Dataset entries
········

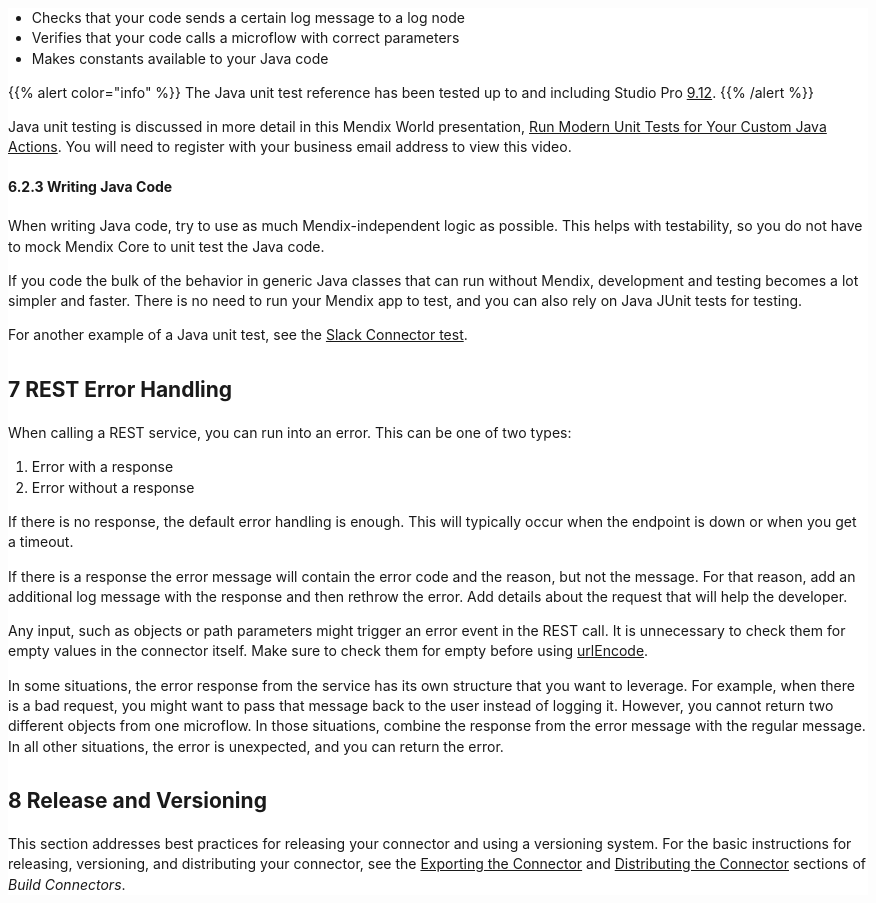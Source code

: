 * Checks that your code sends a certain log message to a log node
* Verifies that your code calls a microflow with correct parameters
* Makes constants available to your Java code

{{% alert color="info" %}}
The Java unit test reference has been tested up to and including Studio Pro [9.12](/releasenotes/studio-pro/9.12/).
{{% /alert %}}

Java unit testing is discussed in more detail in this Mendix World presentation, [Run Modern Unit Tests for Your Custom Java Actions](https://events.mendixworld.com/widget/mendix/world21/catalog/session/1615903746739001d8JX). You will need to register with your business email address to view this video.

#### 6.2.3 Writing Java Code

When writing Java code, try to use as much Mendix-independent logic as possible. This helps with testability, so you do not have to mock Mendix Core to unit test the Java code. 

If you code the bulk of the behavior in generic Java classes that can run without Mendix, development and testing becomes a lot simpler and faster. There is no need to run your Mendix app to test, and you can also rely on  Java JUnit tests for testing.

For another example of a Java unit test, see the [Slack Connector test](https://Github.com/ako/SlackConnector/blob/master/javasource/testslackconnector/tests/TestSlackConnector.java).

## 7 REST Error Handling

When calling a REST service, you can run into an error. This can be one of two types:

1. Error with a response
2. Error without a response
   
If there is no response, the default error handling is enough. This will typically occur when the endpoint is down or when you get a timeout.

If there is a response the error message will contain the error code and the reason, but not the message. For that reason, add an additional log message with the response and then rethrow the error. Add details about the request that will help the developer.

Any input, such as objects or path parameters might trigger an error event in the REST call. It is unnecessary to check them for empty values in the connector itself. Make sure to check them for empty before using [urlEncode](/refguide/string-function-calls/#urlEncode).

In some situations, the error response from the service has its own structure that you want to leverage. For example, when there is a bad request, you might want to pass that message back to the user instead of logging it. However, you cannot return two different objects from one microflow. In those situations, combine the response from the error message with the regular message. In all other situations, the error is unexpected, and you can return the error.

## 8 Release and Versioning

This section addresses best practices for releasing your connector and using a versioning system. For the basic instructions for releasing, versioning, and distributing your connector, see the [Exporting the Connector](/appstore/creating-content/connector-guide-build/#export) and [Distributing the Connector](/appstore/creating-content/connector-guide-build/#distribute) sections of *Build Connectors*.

········

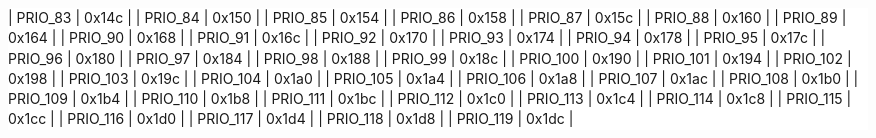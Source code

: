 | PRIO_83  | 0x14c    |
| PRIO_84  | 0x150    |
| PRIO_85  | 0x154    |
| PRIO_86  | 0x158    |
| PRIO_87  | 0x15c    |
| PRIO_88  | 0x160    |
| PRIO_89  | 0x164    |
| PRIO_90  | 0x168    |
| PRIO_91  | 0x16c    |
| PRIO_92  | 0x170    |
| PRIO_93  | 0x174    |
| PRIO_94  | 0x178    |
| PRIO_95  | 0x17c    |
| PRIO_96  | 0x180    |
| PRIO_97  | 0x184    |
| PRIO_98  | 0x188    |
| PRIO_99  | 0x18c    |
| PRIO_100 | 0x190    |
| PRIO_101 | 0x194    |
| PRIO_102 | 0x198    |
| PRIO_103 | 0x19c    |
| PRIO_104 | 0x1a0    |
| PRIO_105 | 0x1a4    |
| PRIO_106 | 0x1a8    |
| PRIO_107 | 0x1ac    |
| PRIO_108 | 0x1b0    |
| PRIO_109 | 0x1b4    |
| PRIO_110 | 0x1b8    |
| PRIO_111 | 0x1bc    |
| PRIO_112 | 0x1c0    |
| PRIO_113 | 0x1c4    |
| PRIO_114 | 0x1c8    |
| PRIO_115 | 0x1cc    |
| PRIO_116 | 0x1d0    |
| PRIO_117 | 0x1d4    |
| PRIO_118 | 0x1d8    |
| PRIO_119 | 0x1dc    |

········

What to produce:
In the entries above, the lines from the one bearing "PRIO_110 | 0x1b8" up to and including the one bearing "PRIO_119 | 0x1dc" should be transcribed exactly; no other line is wanted.

Exercise result:
| PRIO_110 | 0x1b8    |
| PRIO_111 | 0x1bc    |
| PRIO_112 | 0x1c0    |
| PRIO_113 | 0x1c4    |
| PRIO_114 | 0x1c8    |
| PRIO_115 | 0x1cc    |
| PRIO_116 | 0x1d0    |
| PRIO_117 | 0x1d4    |
| PRIO_118 | 0x1d8    |
| PRIO_119 | 0x1dc    |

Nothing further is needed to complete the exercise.